São Paulo, anos 80: A história do Justiceiro Chico Pé de Pato | Diário do Brasil

São Paulo, anos 80: A história do Justiceiro Chico Pé de Pato

Chico Pé de Pato (Centro) ao lado de Socorro (Esposa) conversa com amigos. Foto: Mario Leite – Setembro/1985


A história do Justiceiro Chico Pé de Pato

Francisco Vital da Silva nasceu no sertão da Bahia e, como muitos nordestinos, migrou para São Paulo em busca de melhores condições de vida.

Junto com sua família, passou a viver em Itaim Paulista, na violenta zona leste de São Paulo.

Trabalhando de pedreiro, Vital montou um bar, o estabelecimento era constantemente assaltado e vandalizado por criminosos. 

Cansado das extorsões, Chico passou a revidar os abusos e colocar pessoas indesejáveis para fora de seu comércio.

Sempre munido de uma faca para a autoproteção, acabou por despertar a raiva de muitos sujeitos perigosos:

“Nem bem abri o boteco, senti que a barra aqui era pesada. Os vagabundos bebiam fiado, não pagavam e, ainda por cima, queriam que eu guardasse maconha pra eles. Aí estourei e comecei a pôr nego pra fora a pontapés”, declarou em entrevista ao jornal Notícias Populares.

Um certo dia, invadiram sua casa e abusaram de sua esposa e sua filha de 16 anos.

Chico, revoltado com a impunidade dos criminosos, comprou algumas armas e foi atrás de vingança, apagou os sujeitos e deixou um recado bem claro: se a polícia não age, eu entro em ação.

Assim, Francisco Vital da Silva, um comerciante vindo da Bahia, passou a ser Chico Pé de Pato, um justiceiro que caçava foras da lei na região leste da Grande São Paulo.

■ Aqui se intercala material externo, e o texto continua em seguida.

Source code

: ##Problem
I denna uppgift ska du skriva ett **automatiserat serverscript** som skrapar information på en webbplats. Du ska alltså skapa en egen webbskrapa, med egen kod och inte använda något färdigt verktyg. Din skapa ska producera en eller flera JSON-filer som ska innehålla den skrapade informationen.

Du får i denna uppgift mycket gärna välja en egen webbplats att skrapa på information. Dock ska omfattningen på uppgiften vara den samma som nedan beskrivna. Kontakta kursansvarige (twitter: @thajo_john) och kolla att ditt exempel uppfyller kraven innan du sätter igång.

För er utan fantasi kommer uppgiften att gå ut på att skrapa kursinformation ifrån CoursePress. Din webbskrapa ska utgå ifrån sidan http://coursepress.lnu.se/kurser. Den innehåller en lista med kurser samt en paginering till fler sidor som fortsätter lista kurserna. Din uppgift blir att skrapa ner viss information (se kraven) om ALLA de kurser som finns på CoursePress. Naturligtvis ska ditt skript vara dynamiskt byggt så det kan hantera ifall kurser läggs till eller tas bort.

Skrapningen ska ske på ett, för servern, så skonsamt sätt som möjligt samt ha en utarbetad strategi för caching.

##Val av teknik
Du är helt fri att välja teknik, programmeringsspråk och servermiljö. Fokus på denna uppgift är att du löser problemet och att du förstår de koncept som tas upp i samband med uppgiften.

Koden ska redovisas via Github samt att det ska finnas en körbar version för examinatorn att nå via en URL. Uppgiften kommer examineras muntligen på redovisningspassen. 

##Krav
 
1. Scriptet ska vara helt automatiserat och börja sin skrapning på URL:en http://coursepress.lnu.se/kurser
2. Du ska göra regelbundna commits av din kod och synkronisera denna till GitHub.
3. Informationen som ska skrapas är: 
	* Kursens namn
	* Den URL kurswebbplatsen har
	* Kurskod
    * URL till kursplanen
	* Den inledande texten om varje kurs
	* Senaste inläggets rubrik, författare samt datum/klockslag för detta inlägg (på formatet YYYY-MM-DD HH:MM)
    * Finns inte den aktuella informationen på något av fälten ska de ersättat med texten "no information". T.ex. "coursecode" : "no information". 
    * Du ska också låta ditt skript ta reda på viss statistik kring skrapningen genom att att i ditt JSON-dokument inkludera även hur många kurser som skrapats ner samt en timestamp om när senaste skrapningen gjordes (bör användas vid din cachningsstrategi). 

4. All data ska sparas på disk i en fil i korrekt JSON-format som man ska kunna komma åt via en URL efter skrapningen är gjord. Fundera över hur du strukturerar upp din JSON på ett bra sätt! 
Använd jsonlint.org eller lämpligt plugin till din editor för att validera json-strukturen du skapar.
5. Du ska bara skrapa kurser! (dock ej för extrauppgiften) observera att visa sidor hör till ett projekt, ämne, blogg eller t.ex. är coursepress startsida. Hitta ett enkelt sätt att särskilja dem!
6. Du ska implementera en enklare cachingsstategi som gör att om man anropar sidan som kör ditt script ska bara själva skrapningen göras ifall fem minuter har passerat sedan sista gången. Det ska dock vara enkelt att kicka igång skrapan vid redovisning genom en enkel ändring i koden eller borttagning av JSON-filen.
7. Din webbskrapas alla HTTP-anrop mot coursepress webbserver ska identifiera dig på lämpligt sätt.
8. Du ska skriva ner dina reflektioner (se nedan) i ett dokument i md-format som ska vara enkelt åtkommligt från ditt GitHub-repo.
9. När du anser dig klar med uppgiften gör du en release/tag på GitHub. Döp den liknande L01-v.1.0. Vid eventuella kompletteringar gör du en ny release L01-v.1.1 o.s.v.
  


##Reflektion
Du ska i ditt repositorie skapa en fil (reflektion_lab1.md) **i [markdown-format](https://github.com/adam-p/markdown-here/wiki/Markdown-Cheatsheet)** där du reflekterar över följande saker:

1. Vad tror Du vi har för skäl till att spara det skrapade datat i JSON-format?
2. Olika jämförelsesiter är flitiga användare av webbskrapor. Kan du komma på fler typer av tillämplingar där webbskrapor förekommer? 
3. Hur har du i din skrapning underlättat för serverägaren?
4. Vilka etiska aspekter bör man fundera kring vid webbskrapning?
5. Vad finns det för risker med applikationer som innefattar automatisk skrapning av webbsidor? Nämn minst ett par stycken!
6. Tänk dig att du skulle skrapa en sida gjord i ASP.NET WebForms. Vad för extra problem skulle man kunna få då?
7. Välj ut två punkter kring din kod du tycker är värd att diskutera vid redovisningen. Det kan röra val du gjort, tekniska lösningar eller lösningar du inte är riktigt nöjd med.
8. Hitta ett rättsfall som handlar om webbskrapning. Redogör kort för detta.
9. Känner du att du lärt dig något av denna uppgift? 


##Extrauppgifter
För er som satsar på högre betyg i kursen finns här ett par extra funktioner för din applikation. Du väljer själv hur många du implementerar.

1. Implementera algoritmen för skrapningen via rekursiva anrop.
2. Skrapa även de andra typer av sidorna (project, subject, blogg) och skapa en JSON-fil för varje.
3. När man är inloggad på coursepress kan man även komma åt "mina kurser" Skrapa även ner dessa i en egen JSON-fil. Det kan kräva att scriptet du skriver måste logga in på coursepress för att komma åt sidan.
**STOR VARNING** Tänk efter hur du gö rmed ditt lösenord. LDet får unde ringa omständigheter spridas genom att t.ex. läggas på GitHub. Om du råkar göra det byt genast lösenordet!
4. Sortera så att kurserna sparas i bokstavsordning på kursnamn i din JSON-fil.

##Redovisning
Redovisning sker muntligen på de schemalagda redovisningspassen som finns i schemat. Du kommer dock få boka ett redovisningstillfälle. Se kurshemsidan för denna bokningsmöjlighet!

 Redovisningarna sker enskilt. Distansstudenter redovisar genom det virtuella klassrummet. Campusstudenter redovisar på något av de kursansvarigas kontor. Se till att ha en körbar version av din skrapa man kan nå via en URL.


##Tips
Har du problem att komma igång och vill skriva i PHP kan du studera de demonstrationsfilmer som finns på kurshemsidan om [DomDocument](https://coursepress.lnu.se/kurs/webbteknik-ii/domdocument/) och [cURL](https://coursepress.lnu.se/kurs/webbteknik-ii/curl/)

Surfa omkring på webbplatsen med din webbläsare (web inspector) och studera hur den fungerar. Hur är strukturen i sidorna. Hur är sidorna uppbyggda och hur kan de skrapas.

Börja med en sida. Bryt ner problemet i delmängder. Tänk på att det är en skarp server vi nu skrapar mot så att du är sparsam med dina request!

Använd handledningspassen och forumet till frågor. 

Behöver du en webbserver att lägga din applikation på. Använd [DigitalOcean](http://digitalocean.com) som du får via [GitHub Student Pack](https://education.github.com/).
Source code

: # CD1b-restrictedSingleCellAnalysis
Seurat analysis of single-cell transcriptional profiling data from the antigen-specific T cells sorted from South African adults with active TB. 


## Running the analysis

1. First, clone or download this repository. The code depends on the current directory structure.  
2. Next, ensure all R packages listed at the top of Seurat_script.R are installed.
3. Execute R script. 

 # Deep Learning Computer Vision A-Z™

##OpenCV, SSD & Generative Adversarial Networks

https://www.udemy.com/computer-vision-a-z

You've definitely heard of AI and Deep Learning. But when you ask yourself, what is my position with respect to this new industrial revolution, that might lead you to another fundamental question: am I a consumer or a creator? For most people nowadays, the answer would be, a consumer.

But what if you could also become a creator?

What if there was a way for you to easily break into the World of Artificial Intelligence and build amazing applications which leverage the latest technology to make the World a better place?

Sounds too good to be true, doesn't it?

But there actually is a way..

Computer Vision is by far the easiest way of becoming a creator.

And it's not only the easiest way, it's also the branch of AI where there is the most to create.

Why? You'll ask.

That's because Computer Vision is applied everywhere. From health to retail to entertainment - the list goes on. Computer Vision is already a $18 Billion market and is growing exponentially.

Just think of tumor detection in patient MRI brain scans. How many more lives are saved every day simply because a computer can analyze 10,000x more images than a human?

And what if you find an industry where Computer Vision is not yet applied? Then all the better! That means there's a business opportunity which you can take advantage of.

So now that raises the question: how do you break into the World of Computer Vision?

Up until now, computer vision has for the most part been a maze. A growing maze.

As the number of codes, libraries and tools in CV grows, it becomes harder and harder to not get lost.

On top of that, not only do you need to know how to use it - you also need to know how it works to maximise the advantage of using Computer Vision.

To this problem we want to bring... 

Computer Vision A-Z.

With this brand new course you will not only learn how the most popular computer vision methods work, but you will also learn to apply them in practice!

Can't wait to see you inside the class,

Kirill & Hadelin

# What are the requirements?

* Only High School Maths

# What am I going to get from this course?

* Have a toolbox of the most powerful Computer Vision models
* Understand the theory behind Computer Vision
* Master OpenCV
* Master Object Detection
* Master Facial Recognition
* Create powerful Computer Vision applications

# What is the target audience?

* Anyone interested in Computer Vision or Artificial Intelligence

A fama de Chico cresceu consideravelmente, recebia da própria força policial nomes de bandidos procurados pela justiça, os executava e passou a ser visto pela população como um grande herói, um justiceiro que substituiu a péssima justiça que o Estado sempre proporcionou às classes mais pobres.

Em meados dos anos 80, a ordem da polícia era matar criminosos nas áreas periféricas da cidade, Chico fazia boa parte do trabalho, era, inclusive, acionado pela população mais do que o próprio batalhão da ROTA.


Observado pelo radialista Afanásio Jazadji, o justiceiro Chico Pé de Pato se esconde no porta-malas de um Opala para seguir do Jardim Camargo Novo (zona leste) até a rádio Capital, nos Jardins, na (zona sul de SP) Crédito: José Luis da Conceição – 26.ago.1985/Folhapress


A fama de Pé de Pato cresceu tanto, que o famoso jornal Notícias Populares fez uma série de reportagens para falar sobre suas empreitadas contra criminosos, o que despertou a admiração de pessoas de todas as partes do estado de São Paulo, além de ter amizade e aparecer nas histórias do radialista Afanasio Jazadji, uma espécie de Datena dos anos 80.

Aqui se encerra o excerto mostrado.